### DIRECTIONS
In the records below, find the line with "[20150507Eco_19_N2.TXT](./text_file/20150507Eco_19_N2.TXT)" and repeat exactly every line from it through the line with "формирует массив из". Pictures stay out.

START LISTED ENTRIES

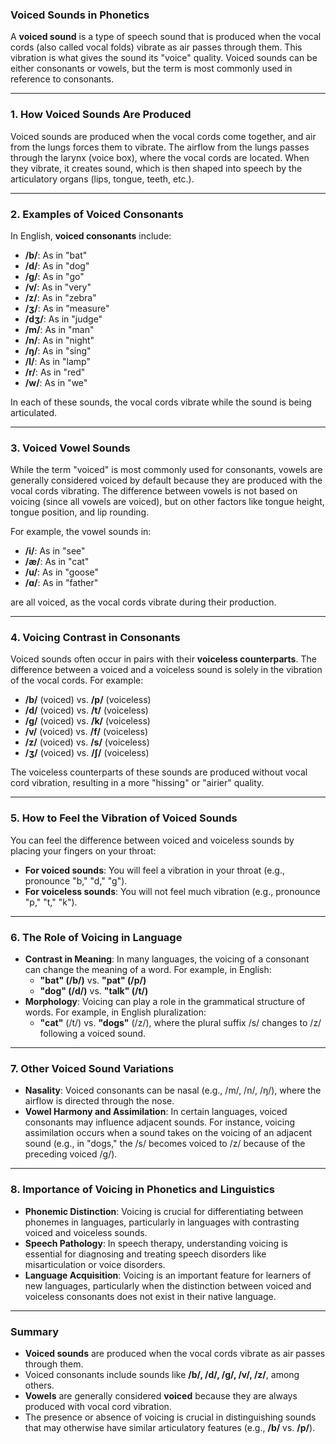 ### Voiced Sounds in Phonetics

A **voiced sound** is a type of speech sound that is produced when the vocal cords (also called vocal folds) vibrate as air passes through them. This vibration is what gives the sound its "voice" quality. Voiced sounds can be either consonants or vowels, but the term is most commonly used in reference to consonants.

---

### 1. **How Voiced Sounds Are Produced**

Voiced sounds are produced when the vocal cords come together, and air from the lungs forces them to vibrate. The airflow from the lungs passes through the larynx (voice box), where the vocal cords are located. When they vibrate, it creates sound, which is then shaped into speech by the articulatory organs (lips, tongue, teeth, etc.).

---

### 2. **Examples of Voiced Consonants**

In English, **voiced consonants** include:

- **/b/**: As in "bat"
- **/d/**: As in "dog"
- **/g/**: As in "go"
- **/v/**: As in "very"
- **/z/**: As in "zebra"
- **/ʒ/**: As in "measure"
- **/dʒ/**: As in "judge"
- **/m/**: As in "man"
- **/n/**: As in "night"
- **/ŋ/**: As in "sing"
- **/l/**: As in "lamp"
- **/r/**: As in "red"
- **/w/**: As in "we"

In each of these sounds, the vocal cords vibrate while the sound is being articulated.

---

### 3. **Voiced Vowel Sounds**

While the term "voiced" is most commonly used for consonants, vowels are generally considered voiced by default because they are produced with the vocal cords vibrating. The difference between vowels is not based on voicing (since all vowels are voiced), but on other factors like tongue height, tongue position, and lip rounding.

For example, the vowel sounds in:

- **/i/**: As in "see"
- **/æ/**: As in "cat"
- **/u/**: As in "goose"
- **/ɑ/**: As in "father"

are all voiced, as the vocal cords vibrate during their production.

---

### 4. **Voicing Contrast in Consonants**

Voiced sounds often occur in pairs with their **voiceless counterparts**. The difference between a voiced and a voiceless sound is solely in the vibration of the vocal cords. For example:

- **/b/** (voiced) vs. **/p/** (voiceless)
- **/d/** (voiced) vs. **/t/** (voiceless)
- **/g/** (voiced) vs. **/k/** (voiceless)
- **/v/** (voiced) vs. **/f/** (voiceless)
- **/z/** (voiced) vs. **/s/** (voiceless)
- **/ʒ/** (voiced) vs. **/ʃ/** (voiceless)

The voiceless counterparts of these sounds are produced without vocal cord vibration, resulting in a more "hissing" or "airier" quality.

---

### 5. **How to Feel the Vibration of Voiced Sounds**

You can feel the difference between voiced and voiceless sounds by placing your fingers on your throat:

- **For voiced sounds**: You will feel a vibration in your throat (e.g., pronounce "b," "d," "g").
- **For voiceless sounds**: You will not feel much vibration (e.g., pronounce "p," "t," "k").

---

### 6. **The Role of Voicing in Language**

- **Contrast in Meaning**: In many languages, the voicing of a consonant can change the meaning of a word. For example, in English:
    - **"bat" (/b/)** vs. **"pat" (/p/)**
    - **"dog" (/d/)** vs. **"talk" (/t/)**
- **Morphology**: Voicing can play a role in the grammatical structure of words. For example, in English pluralization:
    - **"cat"** (/t/) vs. **"dogs"** (/z/), where the plural suffix /s/ changes to /z/ following a voiced sound.

---

### 7. **Other Voiced Sound Variations**

- **Nasality**: Voiced consonants can be nasal (e.g., /m/, /n/, /ŋ/), where the airflow is directed through the nose.
- **Vowel Harmony and Assimilation**: In certain languages, voiced consonants may influence adjacent sounds. For instance, voicing assimilation occurs when a sound takes on the voicing of an adjacent sound (e.g., in "dogs," the /s/ becomes voiced to /z/ because of the preceding voiced /g/).

---

### 8. **Importance of Voicing in Phonetics and Linguistics**

- **Phonemic Distinction**: Voicing is crucial for differentiating between phonemes in languages, particularly in languages with contrasting voiced and voiceless sounds.
- **Speech Pathology**: In speech therapy, understanding voicing is essential for diagnosing and treating speech disorders like misarticulation or voice disorders.
- **Language Acquisition**: Voicing is an important feature for learners of new languages, particularly when the distinction between voiced and voiceless consonants does not exist in their native language.

---

### Summary

- **Voiced sounds** are produced when the vocal cords vibrate as air passes through them.
- Voiced consonants include sounds like **/b/, /d/, /g/, /v/, /z/**, among others.
- **Vowels** are generally considered **voiced** because they are always produced with vocal cord vibration.
- The presence or absence of voicing is crucial in distinguishing sounds that may otherwise have similar articulatory features (e.g., **/b/** vs. **/p/**).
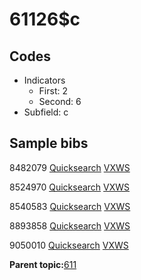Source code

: # 61126$c

## Codes

-   Indicators
    -   First: 2
    -   Second: 6
-   Subfield: c

## Sample bibs

8482079 [Quicksearch](https://search.library.yale.edu/catalog/8482079) [VXWS](http://prodorbis.library.yale.edu:7014/vxws/GetHoldingsService?bibId=8482079)

8524970 [Quicksearch](https://search.library.yale.edu/catalog/8524970) [VXWS](http://prodorbis.library.yale.edu:7014/vxws/GetHoldingsService?bibId=8524970)

8540583 [Quicksearch](https://search.library.yale.edu/catalog/8540583) [VXWS](http://prodorbis.library.yale.edu:7014/vxws/GetHoldingsService?bibId=8540583)

8893858 [Quicksearch](https://search.library.yale.edu/catalog/8893858) [VXWS](http://prodorbis.library.yale.edu:7014/vxws/GetHoldingsService?bibId=8893858)

9050010 [Quicksearch](https://search.library.yale.edu/catalog/9050010) [VXWS](http://prodorbis.library.yale.edu:7014/vxws/GetHoldingsService?bibId=9050010)

**Parent topic:**[611](../../tags/611/611.md)

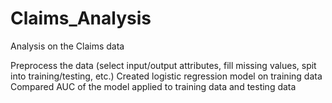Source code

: # Claims_Analysis
Analysis on the Claims data

Preprocess the data (select input/output attributes, fill missing values, spit into training/testing, etc.)
Created logistic regression model on training data
Compared AUC of the model applied to training data and testing data

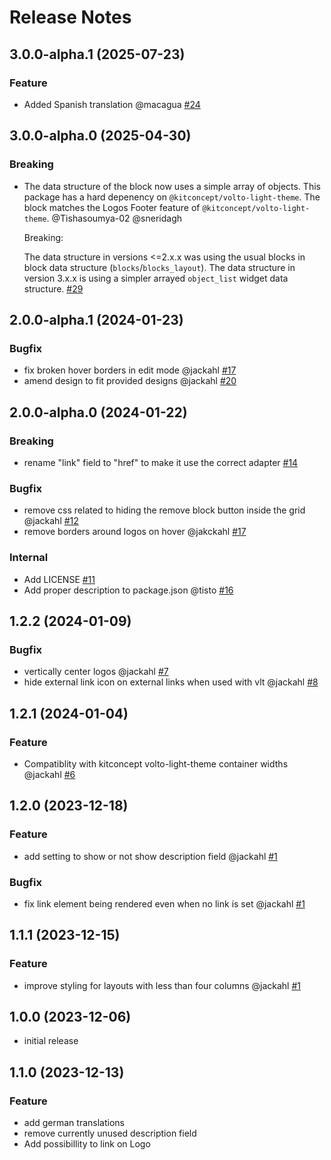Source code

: # Release Notes

<!-- You should *NOT* be adding new change log entries to this file.
     You should create a file in the news directory instead.
     For helpful instructions, please see:
     https://6.docs.plone.org/contributing/index.html?highlight=towncrier#change-log-entry
-->

<!-- towncrier release notes start -->

## 3.0.0-alpha.1 (2025-07-23)

### Feature

- Added Spanish translation @macagua [#24](https://github.com/kitconcept/volto-logos-block/issue/24)

## 3.0.0-alpha.0 (2025-04-30)

### Breaking

- The data structure of the block now uses a simple array of objects.
  This package has a hard depenency on `@kitconcept/volto-light-theme`.
  The block matches the Logos Footer feature of `@kitconcept/volto-light-theme`. @Tishasoumya-02 @sneridagh

  Breaking:

  The data structure in versions <=2.x.x was using the usual blocks in block data structure (`blocks`/`blocks_layout`).
  The data structure in version 3.x.x is using a simpler arrayed `object_list` widget data structure. [#29](https://github.com/kitconcept/volto-logos-block/issue/29)

## 2.0.0-alpha.1 (2024-01-23)

### Bugfix

- fix broken hover borders in edit mode @jackahl [#17](https://github.com/kitconcept/volto-logos-block/pull/17)
- amend design to fit provided designs @jackahl [#20](https://github.com/kitconcept/volto-logos-block/pull/20)

## 2.0.0-alpha.0 (2024-01-22)

### Breaking

- rename "link" field to "href" to make it use the correct adapter [#14](https://github.com/kitconcept/volto-logos-block/pull/14)

### Bugfix

- remove css related to hiding the remove block button inside the grid @jackahl [#12](https://github.com/kitconcept/volto-logos-block/pull/12)
- remove borders around logos on hover @jakckahl [#17](https://github.com/kitconcept/volto-logos-block/pull/17)

### Internal

- Add LICENSE [#11](https://github.com/kitconcept/volto-logos-block/pull/11)
- Add proper description to package.json @tisto [#16](https://github.com/kitconcept/volto-logos-block/pull/16)

## 1.2.2 (2024-01-09)

### Bugfix

- vertically center logos @jackahl [#7](https://github.com/kitconcept/volto-logos-block/pull/7)
- hide external link icon on external links when used with vlt @jackahl [#8](https://github.com/kitconcept/volto-logos-block/pull/8)

## 1.2.1 (2024-01-04)

### Feature

- Compatiblity with kitconcept volto-light-theme container widths @jackahl [#6](https://github.com/kitconcept/volto-logos-block/pull/6)

## 1.2.0 (2023-12-18)

### Feature

- add setting to show or not show description field @jackahl [#1](https://github.com/kitconcept/volto-logos-block/pull/1)

### Bugfix

- fix link element being rendered even when no link is set @jackahl [#1](https://github.com/kitconcept/volto-logos-block/pull/1)

## 1.1.1 (2023-12-15)

### Feature

- improve styling for layouts with less than four columns @jackahl [#1](https://github.com/kitconcept/volto-logos-block/pull/1)

## 1.0.0 (2023-12-06)

- initial release

## 1.1.0 (2023-12-13)

### Feature

- add german translations
- remove currently unused description field
- Add possibillity to link on Logo

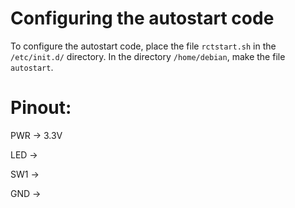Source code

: # Configuring the autostart code

To configure the autostart code, place the file `rctstart.sh` in the `/etc/init.d/` directory.  In the directory `/home/debian`, make the file `autostart`.

# Pinout:
PWR -> 3.3V

LED ->

SW1	->

GND	->
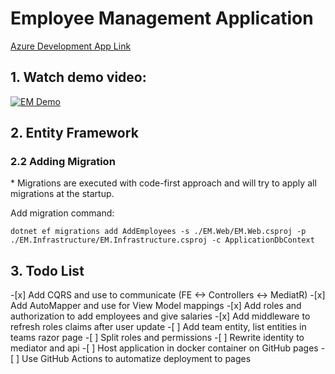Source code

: <h1>Employee Management Application</h1>

[Azure Development App Link](https://emanager-web-fsbpf8hrhrd7cqhp.northeurope-01.azurewebsites.net)

<h2>1. Watch demo video: </h2>

[![EM Demo](https://img.youtube.com/vi/dDwdu6Elq8c/0.jpg)](https://www.youtube.com/watch?v=dDwdu6Elq8c)

<h2>2. Entity Framework</h2>
<h3>2.2 Adding Migration</h3>
* Migrations are executed with code-first approach and will try to apply all migrations at the startup.

Add migration command:

`dotnet ef migrations add AddEmployees -s ./EM.Web/EM.Web.csproj -p ./EM.Infrastructure/EM.Infrastructure.csproj -c ApplicationDbContext`

<h2>3. Todo List</h2>
-[x] Add CQRS and use to communicate (FE <-> Controllers <-> MediatR)
-[x] Add AutoMapper and use for View Model mappings
-[x] Add roles and authorization to add employees and give salaries
-[x] Add middleware to refresh roles claims after user update
-[ ] Add team entity, list entities in teams razor page
-[ ] Split roles and permissions
-[ ] Rewrite identity to mediator and api
-[ ] Host application in docker container on GitHub pages
-[ ] Use GitHub Actions to automatize deployment to pages
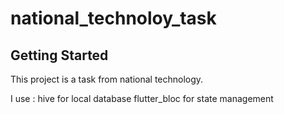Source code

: # national_technoloy_task



## Getting Started

This project is a task from national technology.

I use : 
    hive for local database
    flutter_bloc for state management

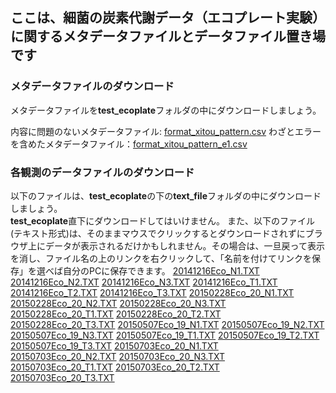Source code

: ## ここは、細菌の炭素代謝データ（エコプレート実験）に関するメタデータファイルとデータファイル置き場です

### メタデータファイルのダウンロード
メタデータファイルを<b>test_ecoplate</b>フォルダの中にダウンロードしましょう。

内容に問題のないメタデータファイル: [format_xitou_pattern.csv](./format_xitou_pattern.csv)
わざとエラーを含めたメタデータファイル：[format_xitou_pattern_e1.csv](./format_xitou_pattern_e1.csv)


### 各観測のデータファイルのダウンロード
以下のファイルは、<b>test_ecoplate</b>の下の<b>text_file</b>フォルダの中にダウンロードしましょう。<br>
<b>test_ecoplate</b>直下にダウンロードしてはいけません。
また、以下のファイル(テキスト形式)は、そのままマウスでクリックするとダウンロードされずにブラウザ上にデータが表示されるだけかもしれません。その場合は、一旦戻って表示を消し、ファイル名の上のリンクを右クリックして、「名前を付けてリンクを保存」を選べば自分のPCに保存できます。
[20141216Eco_N1.TXT](./text_file/20141216Eco_N1.TXT)
[20141216Eco_N2.TXT](./text_file/20141216Eco_N2.TXT)
[20141216Eco_N3.TXT](./text_file/20141216Eco_N3.TXT)
[20141216Eco_T1.TXT](./text_file/20141216Eco_T1.TXT)
[20141216Eco_T2.TXT](./text_file/20141216Eco_T2.TXT)
[20141216Eco_T3.TXT](./text_file/20141216Eco_T3.TXT)
[20150228Eco_20_N1.TXT](./text_file/20150228Eco_20_N1.TXT)
[20150228Eco_20_N2.TXT](./text_file/20150228Eco_20_N2.TXT)
[20150228Eco_20_N3.TXT](./text_file/20150228Eco_20_N3.TXT)
[20150228Eco_20_T1.TXT](./text_file/20150228Eco_20_T1.TXT)
[20150228Eco_20_T2.TXT](./text_file/20150228Eco_20_T2.TXT)
[20150228Eco_20_T3.TXT](./text_file/20150228Eco_20_T3.TXT)
[20150507Eco_19_N1.TXT](./text_file/20150507Eco_19_N1.TXT)
[20150507Eco_19_N2.TXT](./text_file/20150507Eco_19_N2.TXT)
[20150507Eco_19_N3.TXT](./text_file/20150507Eco_19_N3.TXT)
[20150507Eco_19_T1.TXT](./text_file/20150507Eco_19_T1.TXT)
[20150507Eco_19_T2.TXT](./text_file/20150507Eco_19_T2.TXT)
[20150507Eco_19_T3.TXT](./text_file/20150507Eco_19_T3.TXT)
[20150703Eco_20_N1.TXT](./text_file/20150703Eco_20_N1.TXT)
[20150703Eco_20_N2.TXT](./text_file/20150703Eco_20_N2.TXT)
[20150703Eco_20_N3.TXT](./text_file/20150703Eco_20_N3.TXT)
[20150703Eco_20_T1.TXT](./text_file/20150703Eco_20_T1.TXT)
[20150703Eco_20_T2.TXT](./text_file/20150703Eco_20_T2.TXT)
[20150703Eco_20_T3.TXT](./text_file/20150703Eco_20_T3.TXT)




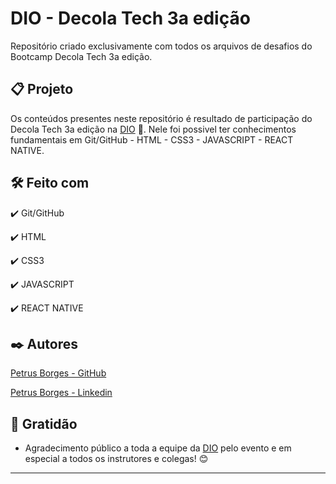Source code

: # DIO - Decola Tech 3a edição

Repositório criado exclusivamente com todos os arquivos de desafios do Bootcamp Decola Tech 3a edição.

## 📋 Projeto

Os conteúdos presentes neste repositório é resultado de participação do Decola Tech 3a edição na [DIO](https://www.dio.me) 🚀.
Nele foi possivel ter conhecimentos fundamentais em Git/GitHub - HTML - CSS3 - JAVASCRIPT - REACT NATIVE.

## 🛠️ Feito com

✔️ Git/GitHub

✔️ HTML

✔️ CSS3

✔️ JAVASCRIPT

✔️ REACT NATIVE

## ✒️ Autores

[Petrus Borges - GitHub](https://github.com/PetrusBorges)

[Petrus Borges - Linkedin](https://www.linkedin.com/in/petrusborgesmachado/)

## 🎁 Gratidão

- Agradecimento público a toda a equipe da [DIO](https://www.dio.me) pelo evento e em especial a todos os instrutores e colegas! 😊

---
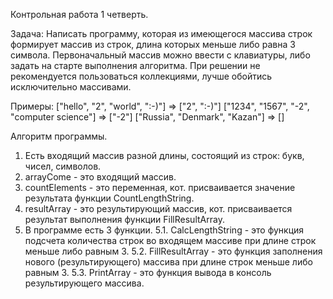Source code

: Контрольная работа 1 четверть.

Задача: Написать программу, которая из имеющегося массива строк 
формирует массив из строк, длина которых меньше либо равна 3 символа. 
Первоначальный массив можно ввести с клавиатуры, 
либо задать на старте выполнения алгоритма. 
При решении не рекомендуется пользоваться коллекциями, 
лучше обойтись исключительно массивами.

Примеры:
["hello", "2", "world", ":-)"] => ["2", ":-)"]
["1234", "1567", "-2", "computer science"] => ["-2"] 
["Russia", "Denmark", "Kazan"] => []

Алгоритм программы.
1. Есть входящий массив разной длины, состоящий из строк: букв, чисел, символов.
2. arrayCome - это входящий массив.
3. countElements - это переменная, кот. присваивается значение результата функции CountLengthString.
4. resultArray - это результирующий массив, кот. присваивается результат выполнения функции FillResultArray.
5. В программе есть 3 функции. 
    5.1. CalcLengthString - это функция подсчета количества строк во входящем массиве при длине строк меньше либо равным 3.
    5.2. FillResultArray - это функция заполнения нового (результирующего) массива при длине строк меньше либо равным 3.
    5.3. PrintArray - это функция вывода в консоль результирующего массива.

END LISTED ENTRIES

### WRITTEN RESPONSE
[20150507Eco_19_N2.TXT](./text_file/20150507Eco_19_N2.TXT)
[20150507Eco_19_N3.TXT](./text_file/20150507Eco_19_N3.TXT)
[20150507Eco_19_T1.TXT](./text_file/20150507Eco_19_T1.TXT)
[20150507Eco_19_T2.TXT](./text_file/20150507Eco_19_T2.TXT)
[20150507Eco_19_T3.TXT](./text_file/20150507Eco_19_T3.TXT)
[20150703Eco_20_N1.TXT](./text_file/20150703Eco_20_N1.TXT)
[20150703Eco_20_N2.TXT](./text_file/20150703Eco_20_N2.TXT)
[20150703Eco_20_N3.TXT](./text_file/20150703Eco_20_N3.TXT)
[20150703Eco_20_T1.TXT](./text_file/20150703Eco_20_T1.TXT)
[20150703Eco_20_T2.TXT](./text_file/20150703Eco_20_T2.TXT)
[20150703Eco_20_T3.TXT](./text_file/20150703Eco_20_T3.TXT)




Source code

: # DIO - Decola Tech 3a edição

Repositório criado exclusivamente com todos os arquivos de desafios do Bootcamp Decola Tech 3a edição.

## 📋 Projeto

Os conteúdos presentes neste repositório é resultado de participação do Decola Tech 3a edição na [DIO](https://www.dio.me) 🚀.
Nele foi possivel ter conhecimentos fundamentais em Git/GitHub - HTML - CSS3 - JAVASCRIPT - REACT NATIVE.

## 🛠️ Feito com

✔️ Git/GitHub

✔️ HTML

✔️ CSS3

✔️ JAVASCRIPT

✔️ REACT NATIVE

## ✒️ Autores

[Petrus Borges - GitHub](https://github.com/PetrusBorges)

[Petrus Borges - Linkedin](https://www.linkedin.com/in/petrusborgesmachado/)

## 🎁 Gratidão

- Agradecimento público a toda a equipe da [DIO](https://www.dio.me) pelo evento e em especial a todos os instrutores e colegas! 😊

---
Source code

: Контрольная работа 1 четверть.

Задача: Написать программу, которая из имеющегося массива строк 
формирует массив из строк, длина которых меньше либо равна 3 символа. 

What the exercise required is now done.